<…> Борис появился еще в основном ТЮЗе как-то совсем ниоткуда, не из института — он там не учился, не из другого театра — он нигде еще не работал, просто пришел и попросился в артисты. Выше среднего роста, крепче среднего сложения, мрачноватый в беседе, с каким-то опасным юмором, он возбуждал интерес к себе. Ему специально был поставлен пролог к спектаклю «Винтовка № 492116» Крона. Выхваченный лучом прожектора солдат с винтовкой в руках читал текст воинской присяги: «Я, сын трудового народа…» Трудно придумать что-нибудь более невыгодное для дебюта, в самом начале спектакля, в еще не угомонившемся ребячьем улье. Но чудо совершилось, зал замер, и каждое слово присяги неотразимо проникало в сознание ребят.
Двери в театр, в кино, в искусство открылись для Блинова настежь. Удивляла редкостная органичность актера в различных по характеру ролях. Откуда это? Встречаются, редко правда, люди с врожденным абсолютным слухом; похоже, что у Блинова был такой слух к правде.

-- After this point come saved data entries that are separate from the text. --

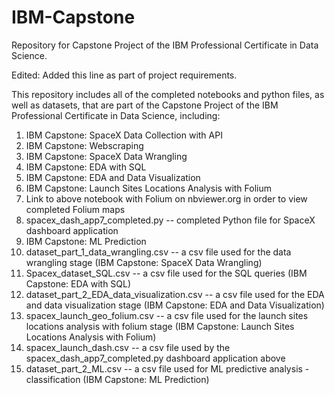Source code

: # IBM-Capstone
Repository for Capstone Project of the IBM Professional Certificate in Data Science.

Edited: Added this line as part of project requirements.

This repository includes all of the completed notebooks and python files, as well as datasets, that are part of the Capstone Project of the IBM Professional Certificate in Data Science, including:

1. IBM Capstone: SpaceX Data Collection with API
2. IBM Capstone: Webscraping
3. IBM Capstone: SpaceX Data Wrangling
4. IBM Capstone: EDA with SQL
5. IBM Capstone: EDA and Data Visualization
6. IBM Capstone: Launch Sites Locations Analysis with Folium
7. Link to above notebook with Folium on nbviewer.org in order to view completed Folium maps
8. spacex_dash_app7_completed.py -- completed Python file for SpaceX dashboard application
9. IBM Capstone: ML Prediction
10. dataset_part_1_data_wrangling.csv -- a csv file used for the data wrangling stage (IBM Capstone: SpaceX Data Wrangling)
11. Spacex_dataset_SQL.csv -- a csv file used for the SQL queries (IBM Capstone: EDA with SQL)
12. dataset_part_2_EDA_data_visualization.csv -- a csv file used for the EDA and data visualization stage (IBM Capstone: EDA and Data Visualization)
13. spacex_launch_geo_folium.csv -- a csv file used for the launch sites locations analysis with folium stage (IBM Capstone: Launch Sites Locations Analysis with Folium)
14. spacex_launch_dash.csv -- a csv file used by the spacex_dash_app7_completed.py dashboard application above
15. dataset_part_2_ML.csv -- a csv file used for ML predictive analysis - classification (IBM Capstone: ML Prediction)
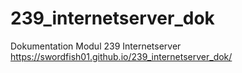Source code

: # 239_internetserver_dok
Dokumentation Modul 239 Internetserver
https://swordfish01.github.io/239_internetserver_dok/
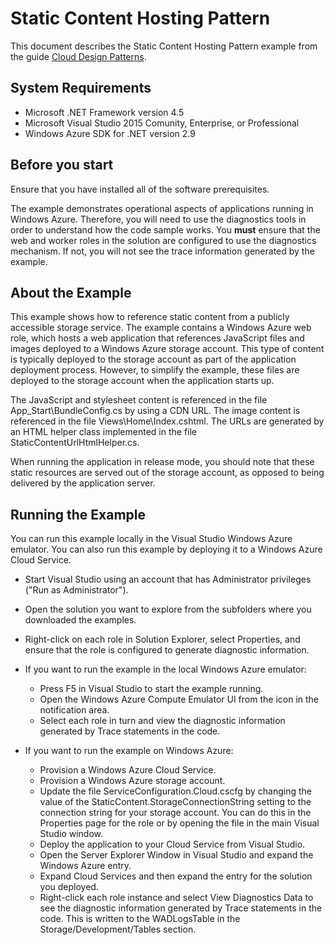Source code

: # Static Content Hosting Pattern

This document describes the Static Content Hosting Pattern example from the guide [Cloud Design Patterns](http://aka.ms/Cloud-Design-Patterns).

## System Requirements

* Microsoft .NET Framework version 4.5
* Microsoft Visual Studio 2015 Comunity, Enterprise, or Professional
* Windows Azure SDK for .NET version 2.9

## Before you start

Ensure that you have installed all of the software prerequisites.

The example demonstrates operational aspects of applications running in Windows Azure. Therefore, you will need to use the diagnostics tools in order to understand how the code sample works. You **must** ensure that the web and worker roles in the solution are configured to use the diagnostics mechanism. If not, you will not see the trace information generated by the example.

## About the Example
 
This example shows how to reference static content from a publicly accessible storage service. The example contains a Windows Azure web role, which hosts a web application that references JavaScript files and images deployed to a Windows Azure storage account. This type of content is typically deployed to the storage account as part of the application deployment process. However, to simplify the example, these files are deployed to the storage account when the application starts up.

   The JavaScript and stylesheet content is referenced in the file App_Start\BundleConfig.cs by using a CDN URL. The image content is referenced in the file Views\Home\Index.cshtml. The URLs are generated by an HTML helper class implemented in the file StaticContentUrlHtmlHelper.cs.
   
   When running the application in release mode, you should note that these static resources are served out of the storage account, as opposed to being delivered by the application server.



## Running the Example

You can run this example locally in the Visual Studio Windows Azure emulator. You can also run this example by deploying it to a Windows Azure Cloud Service.

* Start Visual Studio using an account that has Administrator privileges ("Run as Administrator").
* Open the solution you want to explore from the subfolders where you downloaded the examples.
* Right-click on each role in Solution Explorer, select Properties, and ensure that the role is configured to generate diagnostic information.


* If you want to run the example in the local Windows Azure emulator:
	* Press F5 in Visual Studio to start the example running. 
	* Open the Windows Azure Compute Emulator UI from the icon in the notification area.
	* Select each role in turn and view the diagnostic information generated by Trace statements in the code.

* If you want to run the example on Windows Azure:
	* Provision a Windows Azure Cloud Service. 
	* Provision a Windows Azure storage account.
	* Update the file ServiceConfiguration.Cloud.cscfg by changing the value of the StaticContent.StorageConnectionString setting to the connection string for your storage account. You can do this in the Properties page for the role or by opening the file in the main Visual Studio window.
	* Deploy the application to your Cloud Service from Visual Studio.
	* Open the Server Explorer Window in Visual Studio and expand the Windows Azure entry.
	* Expand Cloud Services and then expand the entry for the solution you deployed.
	* Right-click each role instance and select View Diagnostics Data to see the diagnostic information generated by Trace statements in the code. This is written to the WADLogsTable in the Storage/Development/Tables section.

Шутил Борис очень серьезно, без улыбки. В пьесе «Третья верста» Блинов, репетируя казака Раткова, поднимал винтовку на старшего по конвою казака, и тот в испуге после счета «раз! два!» сдавался и выполнял все требования Блинова—Раткова. Так вот, этот старшой никак не мог по-настоящему испугаться, стоя под дулом наведенной на него винтовки. На очередной репетиции Блинов, как всегда, поднял свое бутафорское ружье, произнес угрожающее: «Раз! Два!» — и нажал курок. В комнате грохнул выстрел. Все вздрогнули, вскрикнули, испугались, только один старшой продолжал неподвижно стоять на месте. Бедняга стоял бледный как смерть, вытаращив глаза и онемев от ужаса.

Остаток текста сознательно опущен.